Santo does this thing—I suppose the same thing a sculptor does when he starts on a project. He clips, a tiny bit, a nothing bit, then steps back and looks. Goes to a whole other part of the head, snips a clip, steps back, looks, tilts his head, looks, comes back in for more. Like he is waiting for the proper image to suggest itself to him, to emerge from the chaos that is my currently configured head.

I forgot how long this takes.

The step-backs get less frequent, the clippings more so, and something like progress is happening when the bell over the door clinks and I see the men swagger in.

They are a type. Junie always hated it when I saw things
this way, so I stopped talking about it mostly, although I never quite stopped thinking it. Types. A type. All three men are big guys, two big-bigs and a short big, and all have suits on. Middle aged. Slicked hair, big rings, neck and wrist chains. Cologne. Dear lord, the cologne. Colognes. It's the cologne wars as the guys' scents fight it out for the air space as they take up three wall seats next to Malcolm, and then the colognes join forces to defeat all the old-timey barber aromas, and pretty much wipe out the beach smells entirely.

“Whew,” Santo says to the guys, pausing just to make the
Phew
wave in front of his nose with his scissors hand. “What'd you boys, swim here through a sea of Avon ladies?”

“Harrr-hahahahaha,” the boys all howl. Good-time boys. They like to laugh. They love a laugh and they love to be the subjects of a good gag that doesn't cut too close but doesn't miss their specialness either. A type. Junie would kill me. Malcolm laughs, long and loud. He's a different type.

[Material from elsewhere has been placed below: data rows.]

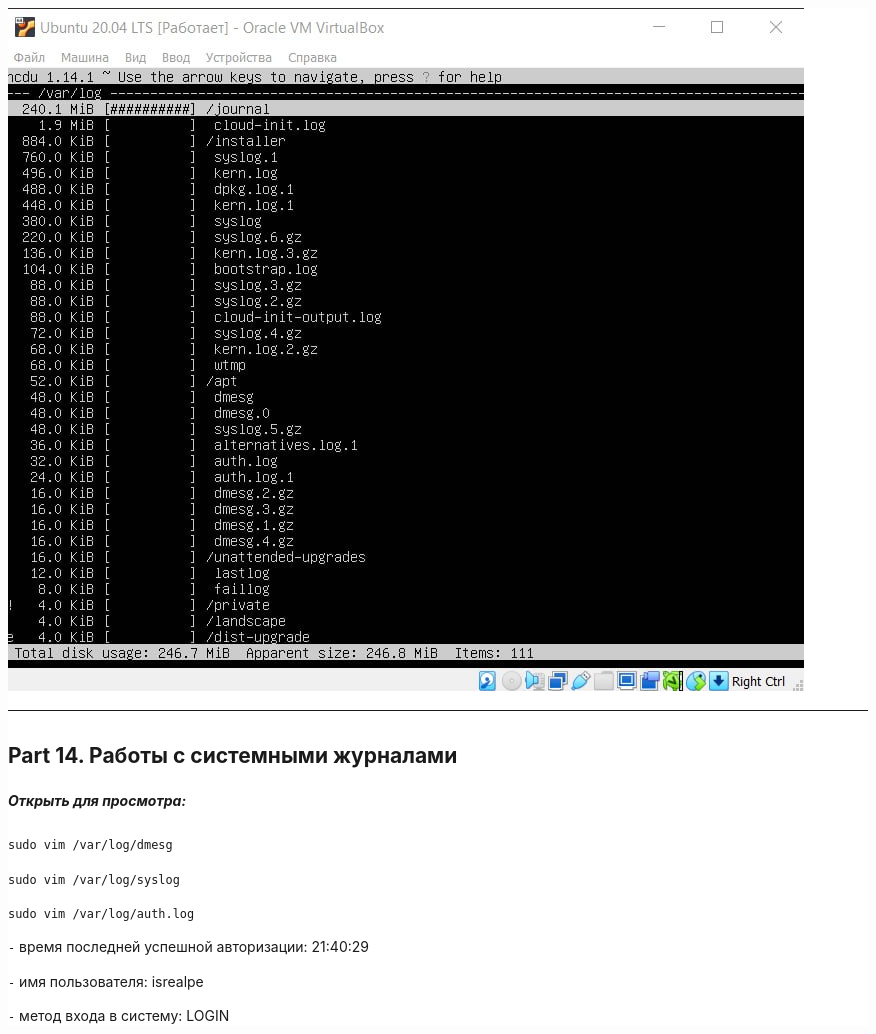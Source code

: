 ![ncdu_var_log](pict/ncdu_var_log.png)

****
## Part 14. Работы с системными журналами

##### Открыть для просмотра:

`sudo vim /var/log/dmesg`

`sudo vim /var/log/syslog`

`sudo vim /var/log/auth.log`

`-` время последней успешной авторизации: 21:40:29

`-` имя пользователя: isrealpe

`-` метод входа в систему: LOGIN
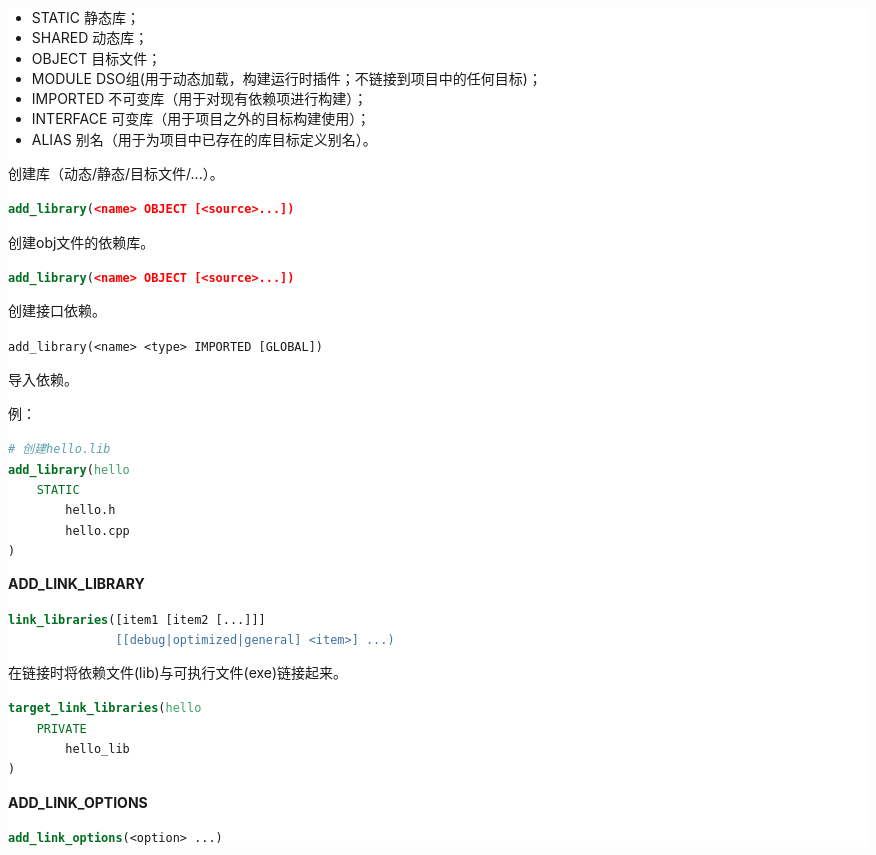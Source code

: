 - STATIC 静态库；
- SHARED 动态库；
- OBJECT 目标文件；
- MODULE DSO组(用于动态加载，构建运行时插件；不链接到项目中的任何目标)；
- IMPORTED 不可变库（用于对现有依赖项进行构建）；
- INTERFACE 可变库（用于项目之外的目标构建使用）；
- ALIAS 别名（用于为项目中已存在的库目标定义别名）。

创建库（动态/静态/目标文件/...）。

```cmake
add_library(<name> OBJECT [<source>...])
```

创建obj文件的依赖库。

```cmake
add_library(<name> OBJECT [<source>...])
```

创建接口依赖。

```camke
add_library(<name> <type> IMPORTED [GLOBAL])
```

导入依赖。

例：

```cmake
# 创建hello.lib
add_library(hello
    STATIC
        hello.h
        hello.cpp
)
```

**ADD_LINK_LIBRARY**

```cmake
link_libraries([item1 [item2 [...]]]
               [[debug|optimized|general] <item>] ...)
```

在链接时将依赖文件(lib)与可执行文件(exe)链接起来。

```cmake
target_link_libraries(hello
    PRIVATE
        hello_lib
)
```

**ADD_LINK_OPTIONS**

```cmake
add_link_options(<option> ...)
```
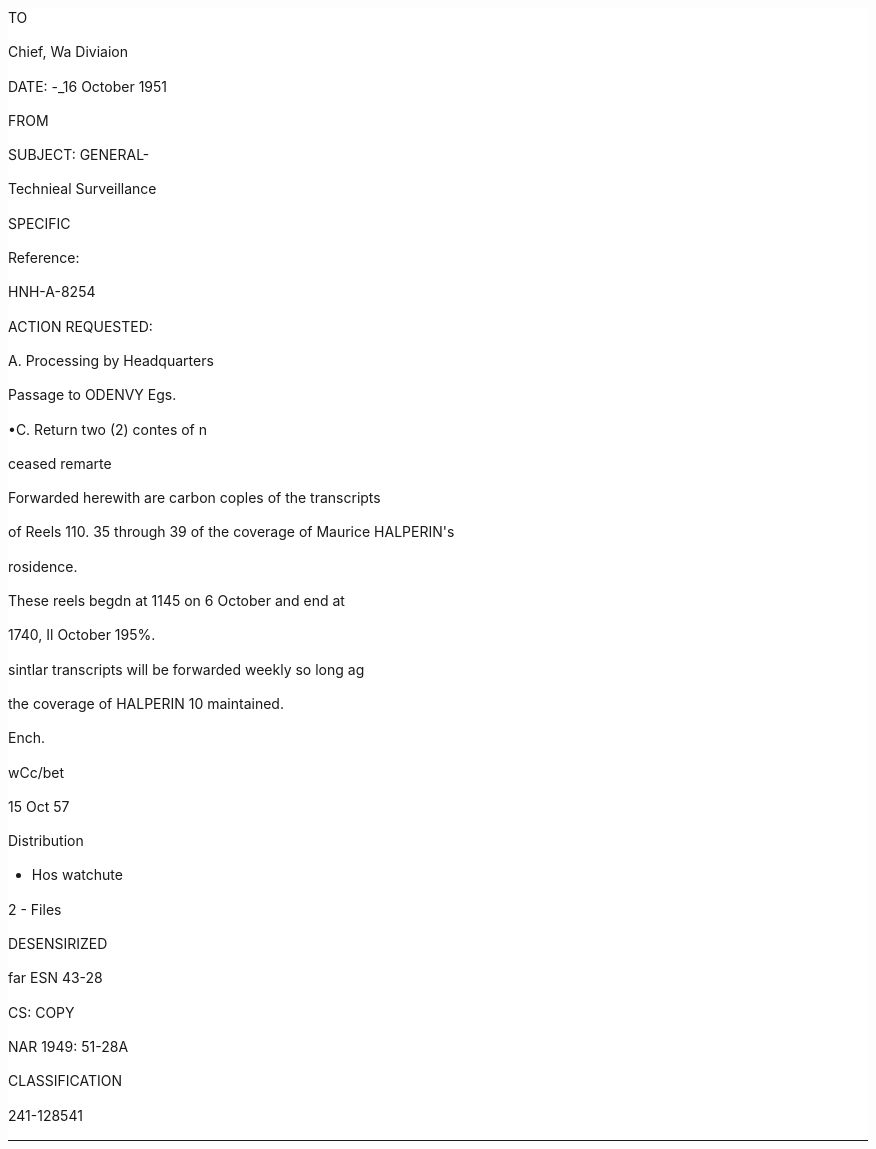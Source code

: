 TO

Chief, Wa Diviaion

DATE: -_16 October 1951

FROM

SUBJECT: GENERAL-

Technieal Surveillance

SPECIFIC

Reference:

HNH-A-8254

ACTION REQUESTED:

A. Processing by Headquarters

Passage to ODENVY Egs.

•C. Return two (2) contes of n

ceased remarte

Forwarded herewith are carbon coples of the transcripts

of Reels 110. 35 through 39 of the coverage of Maurice HALPERIN's

rosidence.

These reels begdn at 1145 on 6 October and end at

1740, Il October 195%.

sintlar transcripts will be forwarded weekly so long ag

the coverage of HALPERIN 10 maintained.

Ench.

wCc/bet

15 Oct 57

Distribution

- Hos watchute

2 - Files

DESENSIRIZED

far ESN 43-28

CS: COPY

NAR 1949: 51-28A

CLASSIFICATION

241-128541

---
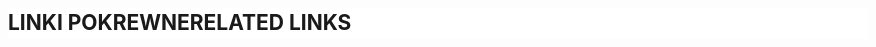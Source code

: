 ## <span data-ttu-id="d9bbe-327">LINKI POKREWNE</span><span class="sxs-lookup"><span data-stu-id="d9bbe-327">RELATED LINKS</span></span>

The three men talk in loud voices, about what they read in the day-old newspapers and month-old magazines they pick up off the seats. Like the long line of Santo barbers, these guys have been here and have been doing this for forever. They rarely get haircuts, occasionally shaves, but their presence is as much a part of the place as the swirling barber pole out front.

Malcolm waves at me in the mirror, shakes his head and
rolls his eyes at the men. I wave back, raising my hand under the big nylon bib, causing the whole thing to tent up and send hairs sliding away to the floor. Santo slaps my hand back down. Malcolm laughs.

Suddenly the whole thing feels so melancholy, I don't know what I'll do. It comes over me in a wave, and really, I'm so blindsided by it, I don't have a response for it, for me.

It's Junie, of course. It's her. And everything. What am I doing here, in the barbershop of my whole life? What am I grooming for? I'm supposed to be high-diving into big life right about now, but I'm . . .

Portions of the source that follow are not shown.